“The hopes we had again entertained by her sudden question, seemingly so rational, were the next instant dissipated, by her dropping her hand, and sinking back upon the pillows, in a state approaching to insensibility. Need I delay? From that stupor, gradually becoming deeper and more profound, she never awoke; or rather awoke only in that better world where she found relief from all her sorrows, and where, if earthly suffering, or earthly purity can avail aught, she is now one of the brightest of the redeemed.

“Ah! you may well shed tears. It were enough to make angels weep, that death-bed! Night and day, in illness or health, here or in another continent, that closing scene of her life has been present to me, urging me on to avenge her wrongs.

“We buried her. Far away from the spot where she died, amid the green old hills of her birth, and in the quiet, little church-yard where her father and mother slept, we laid her down to her rest; and my last prayer is that I too may be buried there, side and side with that sweet suffering angel.

“I was from that moment her Avenger. I sought out her waiting woman again, and learning from her all the information she could give me respecting the retreat to which Conway had fled, I set out in his pursuit. But her information was too scanty to avail me aught. Conway had left her money enough to bear his victim to P——, and then, alarmed at the catastrophe, fled she knew not whither. Once or twice since, however, he had remitted her small sums of money by mail, enjoining on her continued secrecy. The letters were post-marked New York.

“Thither I went. But all my enquiries were useless. After a search of a month I was no nearer to the attainment of my object, than on the day when I first set forth in pursuit of Conway.

“But did my zeal abate? How could it when that death-bed scene was ringing its cry for vengeance night and day in my ears? No. I had stood beside the grave of Isabel, and vowed to be her Avenger: I had repeated that vow, night and morning since; and I would spend the last cent of my fortune, and go to the uttermost end of the earth, but what I would yet fulfil the oath.

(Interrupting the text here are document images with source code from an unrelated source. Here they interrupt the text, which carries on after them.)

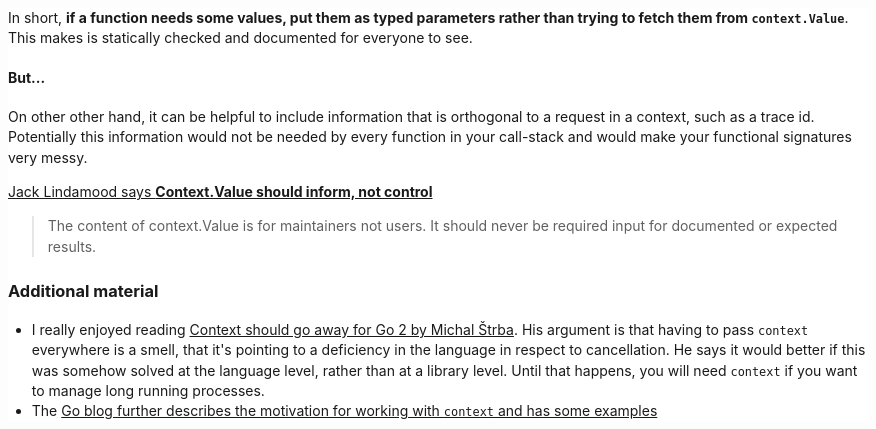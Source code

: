 In short, **if a function needs some values, put them as typed parameters rather than trying to fetch them from `context.Value`**. This makes is statically checked and documented for everyone to see. 

#### But...

On other other hand, it can be helpful to include information that is orthogonal to a request in a context, such as a trace id. Potentially this information would not be needed by every function in your call-stack and would make your functional signatures very messy.

[Jack Lindamood says **Context.Value should inform, not control**](https://medium.com/@cep21/how-to-correctly-use-context-context-in-go-1-7-8f2c0fafdf39)

> The content of context.Value is for maintainers not users. It should never be required input for documented or expected results.

### Additional material

- I really enjoyed reading [Context should go away for Go 2 by Michal Štrba](https://faiface.github.io/post/context-should-go-away-go2/). His argument is that having to pass `context` everywhere is a smell, that it's pointing to a deficiency in the language in respect to cancellation. He says it would better if this was somehow solved at the language level, rather than at a library level. Until that happens, you will need `context` if you want to manage long running processes.
- The [Go blog further describes the motivation for working with `context` and has some examples](https://blog.golang.org/context)
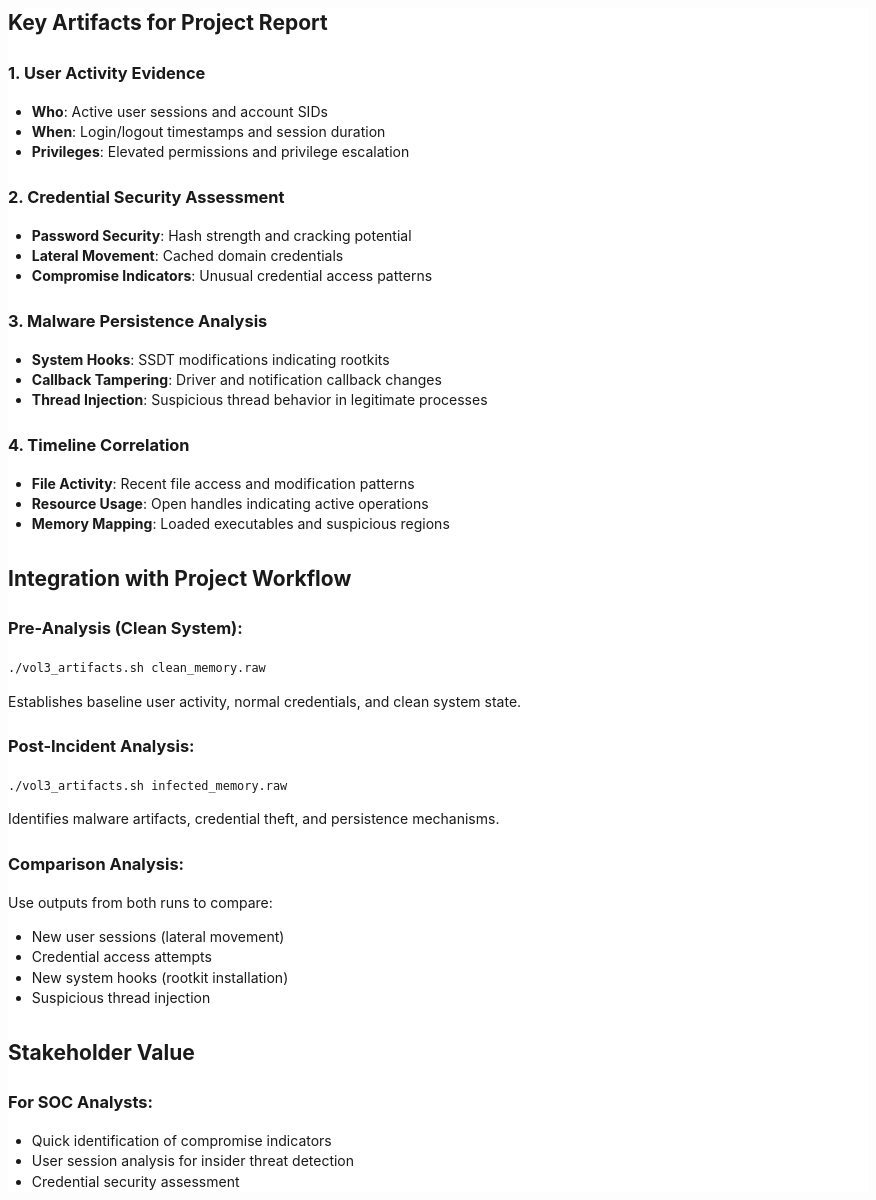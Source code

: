 ## Key Artifacts for Project Report

### 1. **User Activity Evidence**
- **Who**: Active user sessions and account SIDs
- **When**: Login/logout timestamps and session duration
- **Privileges**: Elevated permissions and privilege escalation

### 2. **Credential Security Assessment**
- **Password Security**: Hash strength and cracking potential
- **Lateral Movement**: Cached domain credentials
- **Compromise Indicators**: Unusual credential access patterns

### 3. **Malware Persistence Analysis**
- **System Hooks**: SSDT modifications indicating rootkits
- **Callback Tampering**: Driver and notification callback changes
- **Thread Injection**: Suspicious thread behavior in legitimate processes

### 4. **Timeline Correlation**
- **File Activity**: Recent file access and modification patterns
- **Resource Usage**: Open handles indicating active operations
- **Memory Mapping**: Loaded executables and suspicious regions

## Integration with Project Workflow

### Pre-Analysis (Clean System):
```bash
./vol3_artifacts.sh clean_memory.raw
```
Establishes baseline user activity, normal credentials, and clean system state.

### Post-Incident Analysis:
```bash
./vol3_artifacts.sh infected_memory.raw
```
Identifies malware artifacts, credential theft, and persistence mechanisms.

### Comparison Analysis:
Use outputs from both runs to compare:
- New user sessions (lateral movement)
- Credential access attempts
- New system hooks (rootkit installation)
- Suspicious thread injection

## Stakeholder Value

### For SOC Analysts:
- Quick identification of compromise indicators
- User session analysis for insider threat detection
- Credential security assessment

“At length I obtained a clue to Conway’s retreat. He had sailed from New York five months before for London, under an assumed name. I now felt sure of my prey.

“On my arrival at that vast metropolis, I instituted a cautious enquiry after his present abode, which I felt certain would ultimately place him within my grasp. Meantime I began a course of daily practice at a neighboring pistol-gallery, and soon became so proficient that I could split a ball, at twelve paces, nine times out of ten, upon the edge of a knife. Nor did I neglect fencing. I became by constant attention an invincible swordsman.

“But months, aye! years elapsed, and still he evaded my grasp. He hurried from one land to another, under a dozen disguises, but though delayed by my anxiety to be perfectly certain of the road he had adopted, I was ever like the blood-hound on his path. Fly where he would, the AVENGER OF BLOOD was behind him. Thrice he flew to Paris, once he hurried to Rome, twice he hid himself in the Russian capital, four times he visited England under different names, two several times he crossed and re-crossed the Atlantic, and once for nearly a whole year, during which he went on a voyage to Calcutta, I almost lost sight of him. But I recovered the clue at his return. Years had only whetted my appetite for revenge. My determination was when I met him, to goad him by insult into an honorable encounter, and if this could not be done, to shoot him in the street like a dog.

“Fortune favored me at length. It was scarcely a month after his return from the East Indies, when I learned that three days before he had set out for Paris. Thither, like the angel of death, I pursued him.